Firstly For all of the conversations I read in the past weeks helped me rebuild my first chainsaw, but ...!

it’s a small but, ie: after rebuild which is :
-top cover opening for better cooling
-muffler drilling for slightly better exhaust flow
-spark plug gaping
-side transfer port sealing
-air filter cleaning
-air filter mount sealing
-air filter mount cleaning ( blackish oil’s residue)
-autotune cleaning ( little magnets)
-autotune wire testing for continuity
-carburetor heat shield improvement ( thermal tape front and back )
-carburetor cleaning ( ports only )
-carburetor assembly screw check
-carburetor hiden adjustment screw 1/4 or close to...CCW
-cylinder swap for a 550xp
-piston cleaning ( initial exhaust side scoring)
-oem piston ring
-new sprocket rim
-tons of cleaning and lube and grease
-new bar and chain ( 18 Oregon speed cut combo )

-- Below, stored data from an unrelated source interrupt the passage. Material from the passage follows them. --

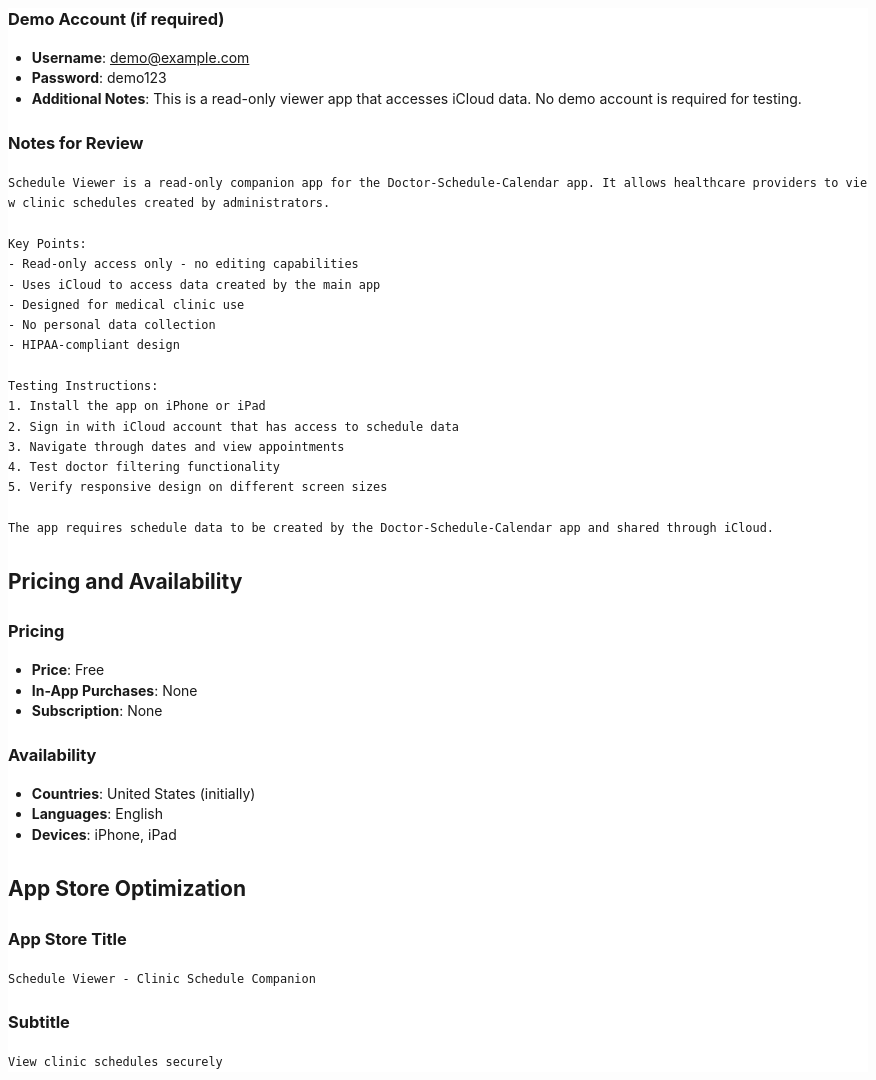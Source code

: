 ### Demo Account (if required)
- **Username**: demo@example.com
- **Password**: demo123
- **Additional Notes**: This is a read-only viewer app that accesses iCloud data. No demo account is required for testing.

### Notes for Review
```
Schedule Viewer is a read-only companion app for the Doctor-Schedule-Calendar app. It allows healthcare providers to view clinic schedules created by administrators.

Key Points:
- Read-only access only - no editing capabilities
- Uses iCloud to access data created by the main app
- Designed for medical clinic use
- No personal data collection
- HIPAA-compliant design

Testing Instructions:
1. Install the app on iPhone or iPad
2. Sign in with iCloud account that has access to schedule data
3. Navigate through dates and view appointments
4. Test doctor filtering functionality
5. Verify responsive design on different screen sizes

The app requires schedule data to be created by the Doctor-Schedule-Calendar app and shared through iCloud.
```

## Pricing and Availability

### Pricing
- **Price**: Free
- **In-App Purchases**: None
- **Subscription**: None

### Availability
- **Countries**: United States (initially)
- **Languages**: English
- **Devices**: iPhone, iPad

## App Store Optimization

### App Store Title
```
Schedule Viewer - Clinic Schedule Companion
```

### Subtitle
```
View clinic schedules securely
```
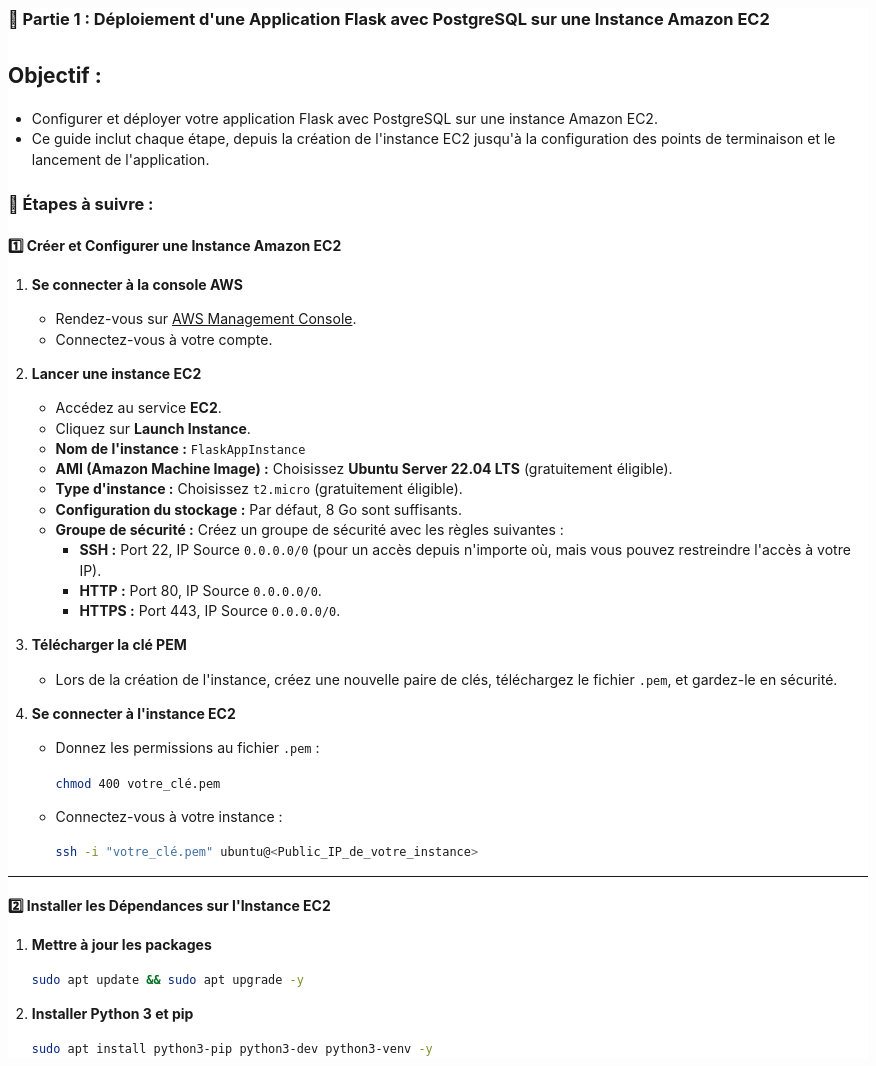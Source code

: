 ### 🏁 Partie 1 : Déploiement d'une Application Flask avec PostgreSQL sur une Instance Amazon EC2

## Objectif :
- Configurer et déployer votre application Flask avec PostgreSQL sur une instance Amazon EC2.
- Ce guide inclut chaque étape, depuis la création de l'instance EC2 jusqu'à la configuration des points de terminaison et le lancement de l'application.

### 🚀 Étapes à suivre :

#### 1️⃣ Créer et Configurer une Instance Amazon EC2

1. **Se connecter à la console AWS**
   - Rendez-vous sur [AWS Management Console](https://aws.amazon.com/console/).
   - Connectez-vous à votre compte.

2. **Lancer une instance EC2**
   - Accédez au service **EC2**.
   - Cliquez sur **Launch Instance**.
   - **Nom de l'instance :** `FlaskAppInstance`
   - **AMI (Amazon Machine Image) :** Choisissez **Ubuntu Server 22.04 LTS** (gratuitement éligible).
   - **Type d'instance :** Choisissez `t2.micro` (gratuitement éligible).
   - **Configuration du stockage :** Par défaut, 8 Go sont suffisants.
   - **Groupe de sécurité :** Créez un groupe de sécurité avec les règles suivantes :
     - **SSH :** Port 22, IP Source `0.0.0.0/0` (pour un accès depuis n'importe où, mais vous pouvez restreindre l'accès à votre IP).
     - **HTTP :** Port 80, IP Source `0.0.0.0/0`.
     - **HTTPS :** Port 443, IP Source `0.0.0.0/0`.

3. **Télécharger la clé PEM**
   - Lors de la création de l'instance, créez une nouvelle paire de clés, téléchargez le fichier `.pem`, et gardez-le en sécurité.

4. **Se connecter à l'instance EC2**
   - Donnez les permissions au fichier `.pem` :
     ```bash
     chmod 400 votre_clé.pem
     ```
   - Connectez-vous à votre instance :
     ```bash
     ssh -i "votre_clé.pem" ubuntu@<Public_IP_de_votre_instance>
     ```

---

#### 2️⃣ Installer les Dépendances sur l'Instance EC2

1. **Mettre à jour les packages**
   ```bash
   sudo apt update && sudo apt upgrade -y
   ```

2. **Installer Python 3 et pip**
   ```bash
   sudo apt install python3-pip python3-dev python3-venv -y
   ```
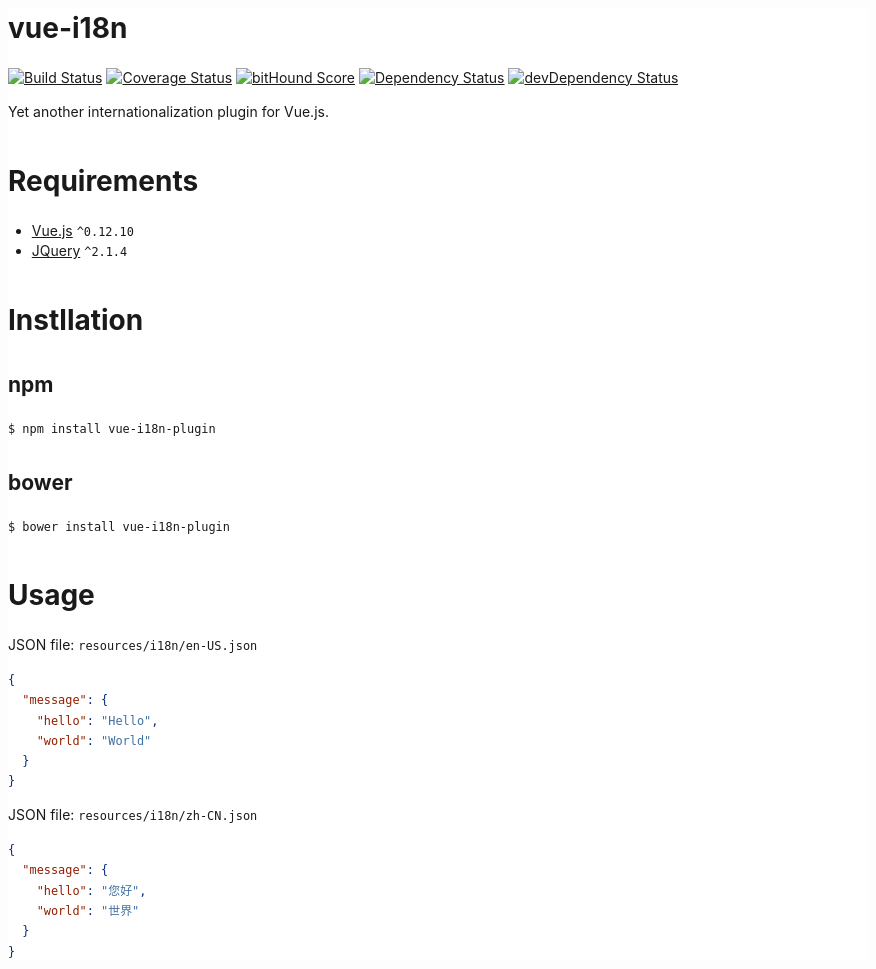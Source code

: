# vue-i18n

[![Build Status](https://circleci.com/gh/Haixing-Hu/vue-i18n/tree/master.svg?style=shield)](https://circleci.com/gh/Haixing-Hu/vue-i18n/tree/master)
[![Coverage Status](https://coveralls.io/repos/Haixing-Hu/vue-i18n/badge.svg?branch=master&service=github)](https://coveralls.io/github/Haixing-Hu/vue-i18n?branch=master)
[![bitHound Score](https://www.bithound.io/github/Haixing-Hu/vue-i18n/badges/score.svg)](https://www.bithound.io/github/Haixing-Hu/vue-i18n)
[![Dependency Status](https://david-dm.org/Haixing-Hu/vue-i18n.svg)](https://david-dm.org/Haixing-Hu/vue-i18n)
[![devDependency Status](https://david-dm.org/Haixing-Hu/vue-i18n/dev-status.svg)](https://david-dm.org/Haixing-Hu/vue-i18n#info=devDependencies)

Yet another internationalization plugin for Vue.js.

# Requirements
- [Vue.js](https://github.com/yyx990803/vue) `^0.12.10`
- [JQuery](https://github.com/jquery/jquery) `^2.1.4`

# Instllation

## npm

```shell
$ npm install vue-i18n-plugin
```

## bower

```shell
$ bower install vue-i18n-plugin
```

# Usage

JSON file: `resources/i18n/en-US.json`

```json
{
  "message": {
    "hello": "Hello",
    "world": "World"
  }
}
```

JSON file: `resources/i18n/zh-CN.json`
```json
{
  "message": {
    "hello": "您好",
    "world": "世界"
  }
}
```
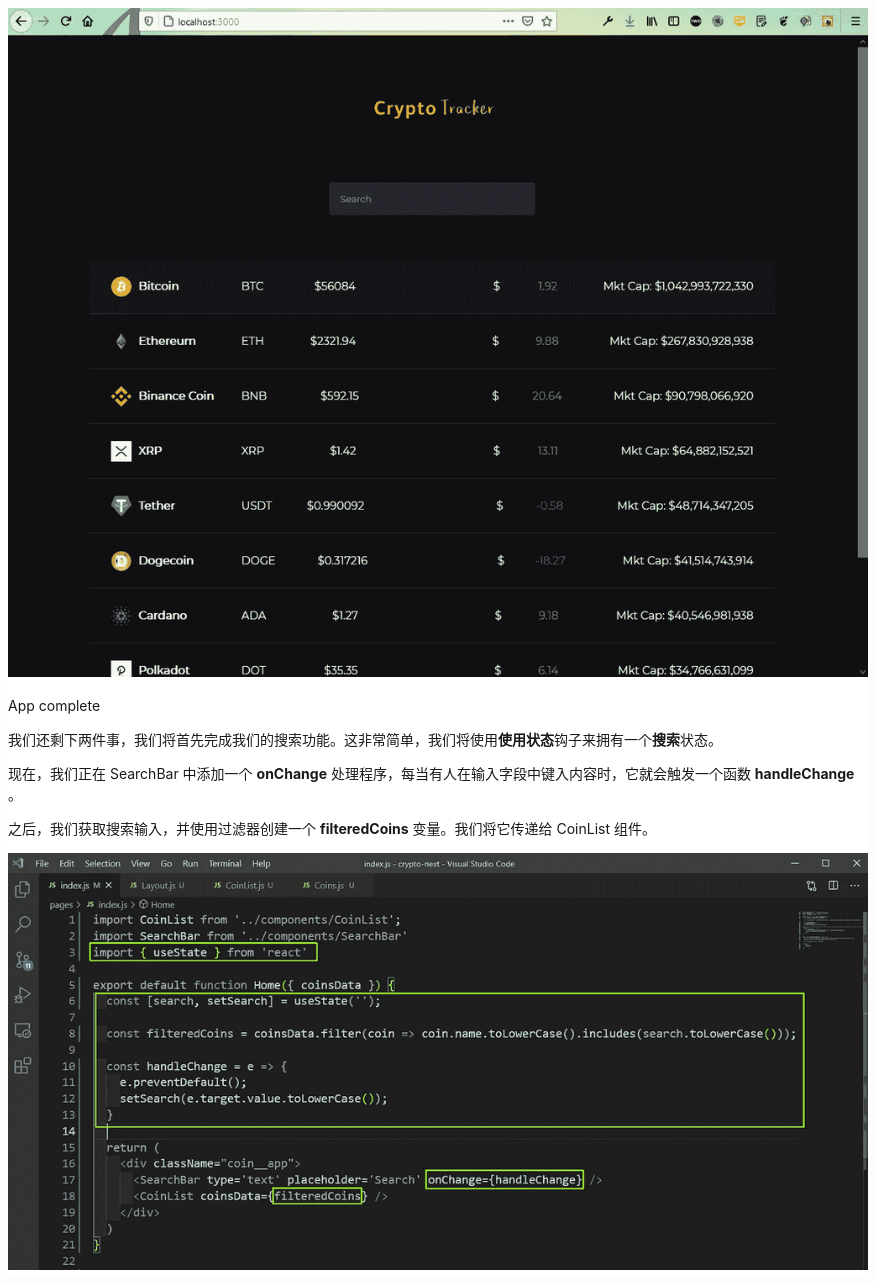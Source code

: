 ![](img/42249e299182acb48d99369ac8a1b5cb.png)

App complete

我们还剩下两件事，我们将首先完成我们的搜索功能。这非常简单，我们将使用**使用状态**钩子来拥有一个**搜索**状态。

现在，我们正在 SearchBar 中添加一个 **onChange** 处理程序，每当有人在输入字段中键入内容时，它就会触发一个函数 **handleChange** 。

之后，我们获取搜索输入，并使用过滤器创建一个 **filteredCoins** 变量。我们将它传递给 CoinList 组件。

![](img/f1fa86290aeebed1a8bfd848fce5bc30.png)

... it started well, on idle never stalled and while idling I did a thorough leak test with carb cleaner and it was all clear ! Revs wot pretty responsively ( yes it screams like a huskies). BUT yesterday I went to a friends place to cut a few logs and it went amazingly.
From my home logger friends point of view the saw was good ! Then my turn came around to experience the cutting ( saw was warmed up ) and boom it dies ! No worries it didn’t literally go BOOM it just stopped BUT why ? I restarted the saw from one pull and set my self up to cut and dies again ! WTH ! Started it up again one pull of the cord and let it idle... after a minute looking at it idle I pick it up and ever so slightly I touch the throttle ( 1 or 2 % of the full throttle spectrum ) and it dies again. So if my trigger finger twitches it dies but if I pass trough that part of the throttle fast enough it respond’s instantly.

I’m thinking a little more of that hidden screw might do it !

I’m open to your thoughts fellas !

Context of the saw prior to rebuild was
-My uncles saw since 2015
-always had issues with it not idling and bogging on wot or up revs
-after 5 years of neglect and poor maintenance and abusive usage ( extreme heat blueing on old chain bar ) it suffered from the said piston and cylinder scoring on exhaust side.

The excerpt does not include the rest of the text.